TÜV-Report: Hinweise zum Zustand ganzer Modellgenerationen
Seit 1972 wertet der TÜV-Verband die Hauptuntersuchungen seiner Mitglieder aus und veröffentlicht die Ergebnisse im „TÜV-Report“. Dadurch ist mittlerweile der Zustand vieler Fahrzeuggenerationen dokumentiert. Wer heute mit dem Gedanken spielt, sich einen Oldtimer anzuschaffen, bekommt im jeweiligen TÜV-Report Hinweise, worauf er bei einem bestimmten Fahrzeug besonders achten sollte. „Verschleiß ist etwas Normales, etwa bei Scheinwerfern oder Kunststoffteilen“, sagt Richard Goebelt. Es gibt aber einzelne Mängel, etwa an den Achsen oder der Lenkung, die auch konstruktionsbedingt sind. Goebelt: „Findet man solche Hinweise in einem TÜV Report, sollte ein Oldtimer vor dem Kauf sehr gründlich untersucht werden.“ Die neutrale Beratung ist hier unverzichtbar. Im Zweifelsfall sollte man beim Kauf immer einen TÜV-Fachmann an Bord holen und sich ein Oldtimer-Gutachten erstellen lassen. „Auch bei äußerlich gepflegt aussehenden Fahrzeugen können Käufer auf böse Überraschungen stoßen“, sagt Goebelt.

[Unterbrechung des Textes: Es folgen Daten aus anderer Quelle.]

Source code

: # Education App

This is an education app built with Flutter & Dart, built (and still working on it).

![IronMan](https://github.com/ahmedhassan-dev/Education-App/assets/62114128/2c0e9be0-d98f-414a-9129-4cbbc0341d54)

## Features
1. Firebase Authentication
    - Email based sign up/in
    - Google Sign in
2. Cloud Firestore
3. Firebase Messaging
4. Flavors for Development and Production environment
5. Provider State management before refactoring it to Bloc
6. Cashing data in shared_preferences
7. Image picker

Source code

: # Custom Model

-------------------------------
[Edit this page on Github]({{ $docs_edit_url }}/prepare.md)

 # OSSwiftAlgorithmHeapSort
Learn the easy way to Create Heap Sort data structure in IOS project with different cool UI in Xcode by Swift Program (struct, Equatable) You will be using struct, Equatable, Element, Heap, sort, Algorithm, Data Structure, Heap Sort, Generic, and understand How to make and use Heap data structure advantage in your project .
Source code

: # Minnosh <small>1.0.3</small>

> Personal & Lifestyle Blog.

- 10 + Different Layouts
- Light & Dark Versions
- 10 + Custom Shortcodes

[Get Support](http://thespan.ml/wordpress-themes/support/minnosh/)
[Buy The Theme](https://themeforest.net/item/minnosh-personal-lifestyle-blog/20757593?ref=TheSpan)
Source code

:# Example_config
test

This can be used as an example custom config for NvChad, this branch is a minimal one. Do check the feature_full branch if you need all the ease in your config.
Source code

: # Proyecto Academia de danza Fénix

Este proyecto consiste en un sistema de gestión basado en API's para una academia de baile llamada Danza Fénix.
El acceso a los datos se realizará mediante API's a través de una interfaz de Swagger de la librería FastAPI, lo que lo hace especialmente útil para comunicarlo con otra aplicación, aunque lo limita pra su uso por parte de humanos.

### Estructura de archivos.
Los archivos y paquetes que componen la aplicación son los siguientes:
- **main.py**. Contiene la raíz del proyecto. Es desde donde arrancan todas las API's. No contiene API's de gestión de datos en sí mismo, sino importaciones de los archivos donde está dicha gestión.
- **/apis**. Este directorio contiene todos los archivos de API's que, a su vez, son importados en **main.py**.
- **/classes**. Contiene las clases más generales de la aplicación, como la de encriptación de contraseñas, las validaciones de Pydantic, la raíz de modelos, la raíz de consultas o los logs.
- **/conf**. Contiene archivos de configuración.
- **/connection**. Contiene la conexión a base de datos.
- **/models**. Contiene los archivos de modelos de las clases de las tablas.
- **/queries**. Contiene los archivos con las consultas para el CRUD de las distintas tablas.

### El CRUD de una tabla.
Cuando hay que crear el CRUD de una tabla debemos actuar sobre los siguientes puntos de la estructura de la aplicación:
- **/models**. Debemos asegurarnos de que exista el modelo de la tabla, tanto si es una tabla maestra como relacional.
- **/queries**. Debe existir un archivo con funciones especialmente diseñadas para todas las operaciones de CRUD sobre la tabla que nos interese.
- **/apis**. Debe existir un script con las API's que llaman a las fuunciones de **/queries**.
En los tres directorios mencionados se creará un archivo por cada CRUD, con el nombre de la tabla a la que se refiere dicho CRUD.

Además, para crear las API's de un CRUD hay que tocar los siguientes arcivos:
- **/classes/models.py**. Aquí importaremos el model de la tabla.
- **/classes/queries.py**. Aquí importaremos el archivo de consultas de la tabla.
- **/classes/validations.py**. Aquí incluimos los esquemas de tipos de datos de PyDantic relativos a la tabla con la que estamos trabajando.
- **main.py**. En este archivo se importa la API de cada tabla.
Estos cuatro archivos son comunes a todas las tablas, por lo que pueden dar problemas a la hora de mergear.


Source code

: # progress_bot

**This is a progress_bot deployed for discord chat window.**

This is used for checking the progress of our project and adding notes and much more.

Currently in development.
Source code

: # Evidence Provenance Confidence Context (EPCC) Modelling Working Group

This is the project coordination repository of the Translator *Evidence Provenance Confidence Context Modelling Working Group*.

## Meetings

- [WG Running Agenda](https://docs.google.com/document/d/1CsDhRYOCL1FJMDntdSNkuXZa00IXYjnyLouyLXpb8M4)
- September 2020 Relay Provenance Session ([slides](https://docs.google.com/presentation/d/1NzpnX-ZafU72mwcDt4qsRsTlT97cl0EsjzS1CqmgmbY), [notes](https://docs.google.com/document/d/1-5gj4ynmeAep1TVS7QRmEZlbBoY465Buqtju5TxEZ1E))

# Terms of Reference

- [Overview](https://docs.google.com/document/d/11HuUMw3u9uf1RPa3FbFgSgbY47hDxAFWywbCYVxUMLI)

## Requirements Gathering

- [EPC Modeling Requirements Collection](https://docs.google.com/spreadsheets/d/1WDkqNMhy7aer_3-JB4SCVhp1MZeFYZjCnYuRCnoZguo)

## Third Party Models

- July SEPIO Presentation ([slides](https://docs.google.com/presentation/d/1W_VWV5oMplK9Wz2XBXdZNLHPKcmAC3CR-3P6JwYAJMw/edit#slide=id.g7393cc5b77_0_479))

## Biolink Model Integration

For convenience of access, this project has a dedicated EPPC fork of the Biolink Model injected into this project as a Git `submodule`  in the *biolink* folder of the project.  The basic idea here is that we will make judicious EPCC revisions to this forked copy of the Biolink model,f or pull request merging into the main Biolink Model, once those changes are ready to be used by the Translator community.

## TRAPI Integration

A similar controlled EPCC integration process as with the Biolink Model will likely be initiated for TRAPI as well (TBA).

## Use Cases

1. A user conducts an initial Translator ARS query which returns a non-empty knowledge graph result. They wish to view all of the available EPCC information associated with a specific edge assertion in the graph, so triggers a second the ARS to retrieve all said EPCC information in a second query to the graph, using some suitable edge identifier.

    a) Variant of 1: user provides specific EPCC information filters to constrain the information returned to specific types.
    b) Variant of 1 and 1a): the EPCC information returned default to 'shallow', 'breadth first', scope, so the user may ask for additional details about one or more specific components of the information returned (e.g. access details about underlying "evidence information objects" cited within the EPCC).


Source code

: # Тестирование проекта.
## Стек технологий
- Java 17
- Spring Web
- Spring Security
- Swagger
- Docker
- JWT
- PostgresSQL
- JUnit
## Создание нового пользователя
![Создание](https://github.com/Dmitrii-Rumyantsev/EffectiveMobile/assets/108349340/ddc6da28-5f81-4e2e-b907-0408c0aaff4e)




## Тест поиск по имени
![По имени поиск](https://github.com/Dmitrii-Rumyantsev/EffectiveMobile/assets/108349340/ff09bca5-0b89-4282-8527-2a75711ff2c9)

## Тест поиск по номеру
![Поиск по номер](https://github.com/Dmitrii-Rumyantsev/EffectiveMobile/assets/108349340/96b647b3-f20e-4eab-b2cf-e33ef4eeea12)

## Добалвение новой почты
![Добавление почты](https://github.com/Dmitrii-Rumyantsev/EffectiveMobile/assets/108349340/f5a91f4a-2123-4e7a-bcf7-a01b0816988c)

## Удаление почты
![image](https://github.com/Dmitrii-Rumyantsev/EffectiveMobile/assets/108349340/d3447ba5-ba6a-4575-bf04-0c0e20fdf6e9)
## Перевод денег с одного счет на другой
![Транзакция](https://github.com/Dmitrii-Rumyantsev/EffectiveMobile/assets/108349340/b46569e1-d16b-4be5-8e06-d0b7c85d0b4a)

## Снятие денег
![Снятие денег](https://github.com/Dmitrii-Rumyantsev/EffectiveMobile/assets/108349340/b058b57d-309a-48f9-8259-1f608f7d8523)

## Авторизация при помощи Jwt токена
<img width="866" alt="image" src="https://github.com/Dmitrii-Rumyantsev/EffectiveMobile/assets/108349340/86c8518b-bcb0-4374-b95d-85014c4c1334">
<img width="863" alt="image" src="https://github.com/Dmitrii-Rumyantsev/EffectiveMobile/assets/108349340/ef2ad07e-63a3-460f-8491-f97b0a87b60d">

Wer einen Oldtimer besitzt, kann unter bestimmten Voraussetzungen ein „H-Kennzeichen“ beantragen. Nach § 2 Nr. 22 der Fahrzeug-Zulassungsverordnung, sind „Oldtimer Fahrzeuge, die vor mindestens 30 Jahren erstmals in Verkehr gekommen sind, weitestgehend dem Originalzustand entsprechen, in einem guten Erhaltungszustand sind und zur Pflege des kraftfahrzeugtechnischen Kulturgutes dienen“. Ein H-Kennzeichen kann sich steuerlich lohnen, außerdem gelten bestimmte Ausnahmeregeln, etwa zur Einfahrt in eine Umweltzone. Die Voraussetzungen für ein H-Kennzeichen ist ein Oldtimergutachten, etwa durch einen TÜV. Dabei wird der technische Gesamtzustand bewertet, außerdem muss die Ausstattung dem Originalzustand entsprechen.